• **Your task**:
Please write out exactly the lines of the data below from the line holding "相反，只要你人一打扮，精气神" through the line holding "你持续分享，就可能引爆个人品牌，机会、合作、资源主动飞来。", and leave out the rest.

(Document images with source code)
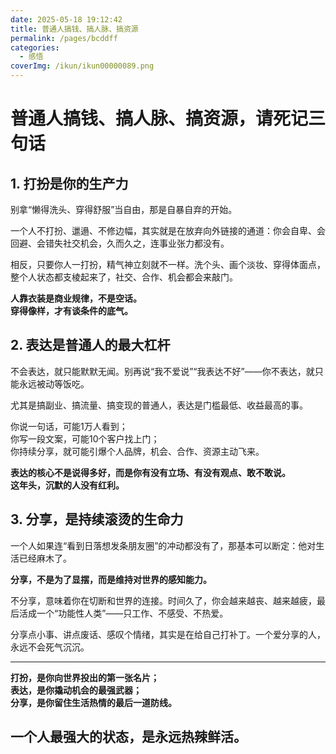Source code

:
 ```yaml
---
date: 2025-05-18 19:12:42
title: 普通人搞钱、搞人脉、搞资源
permalink: /pages/bcddff
categories:
  - 感悟
coverImg: /ikun/ikun00000089.png
---
```



# 普通人搞钱、搞人脉、搞资源，请死记三句话

## 1. 打扮是你的生产力

别拿“懒得洗头、穿得舒服”当自由，那是自暴自弃的开始。

一个人不打扮、邋遢、不修边幅，其实就是在放弃向外链接的通道：你会自卑、会回避、会错失社交机会，久而久之，连事业张力都没有。

相反，只要你人一打扮，精气神立刻就不一样。洗个头、画个淡妆、穿得体面点，整个人状态都支棱起来了，社交、合作、机会都会来敲门。

**人靠衣装是商业规律，不是空话。**  
**穿得像样，才有谈条件的底气。**


## 2. 表达是普通人的最大杠杆

不会表达，就只能默默无闻。别再说“我不爱说”“我表达不好”——你不表达，就只能永远被动等饭吃。

尤其是搞副业、搞流量、搞变现的普通人，表达是门槛最低、收益最高的事。

你说一句话，可能1万人看到；  
你写一段文案，可能10个客户找上门；  
你持续分享，就可能引爆个人品牌，机会、合作、资源主动飞来。

**表达的核心不是说得多好，而是你有没有立场、有没有观点、敢不敢说。**  
**这年头，沉默的人没有红利。**


## 3. 分享，是持续滚烫的生命力

一个人如果连“看到日落想发条朋友圈”的冲动都没有了，那基本可以断定：他对生活已经麻木了。

**分享，不是为了显摆，而是维持对世界的感知能力。**

不分享，意味着你在切断和世界的连接。时间久了，你会越来越丧、越来越疲，最后活成一个“功能性人类”——只工作、不感受、不热爱。

分享点小事、讲点废话、感叹个情绪，其实是在给自己打补丁。一个爱分享的人，永远不会死气沉沉。

---

**打扮，是你向世界投出的第一张名片；**  
**表达，是你撬动机会的最强武器；**  
**分享，是你留住生活热情的最后一道防线。**

## 一个人最强大的状态，是永远热辣鲜活。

• **Result of this task**:
相反，只要你人一打扮，精气神立刻就不一样。洗个头、画个淡妆、穿得体面点，整个人状态都支棱起来了，社交、合作、机会都会来敲门。

**人靠衣装是商业规律，不是空话。**  
**穿得像样，才有谈条件的底气。**


## 2. 表达是普通人的最大杠杆

不会表达，就只能默默无闻。别再说“我不爱说”“我表达不好”——你不表达，就只能永远被动等饭吃。

尤其是搞副业、搞流量、搞变现的普通人，表达是门槛最低、收益最高的事。

你说一句话，可能1万人看到；  
你写一段文案，可能10个客户找上门；  
你持续分享，就可能引爆个人品牌，机会、合作、资源主动飞来。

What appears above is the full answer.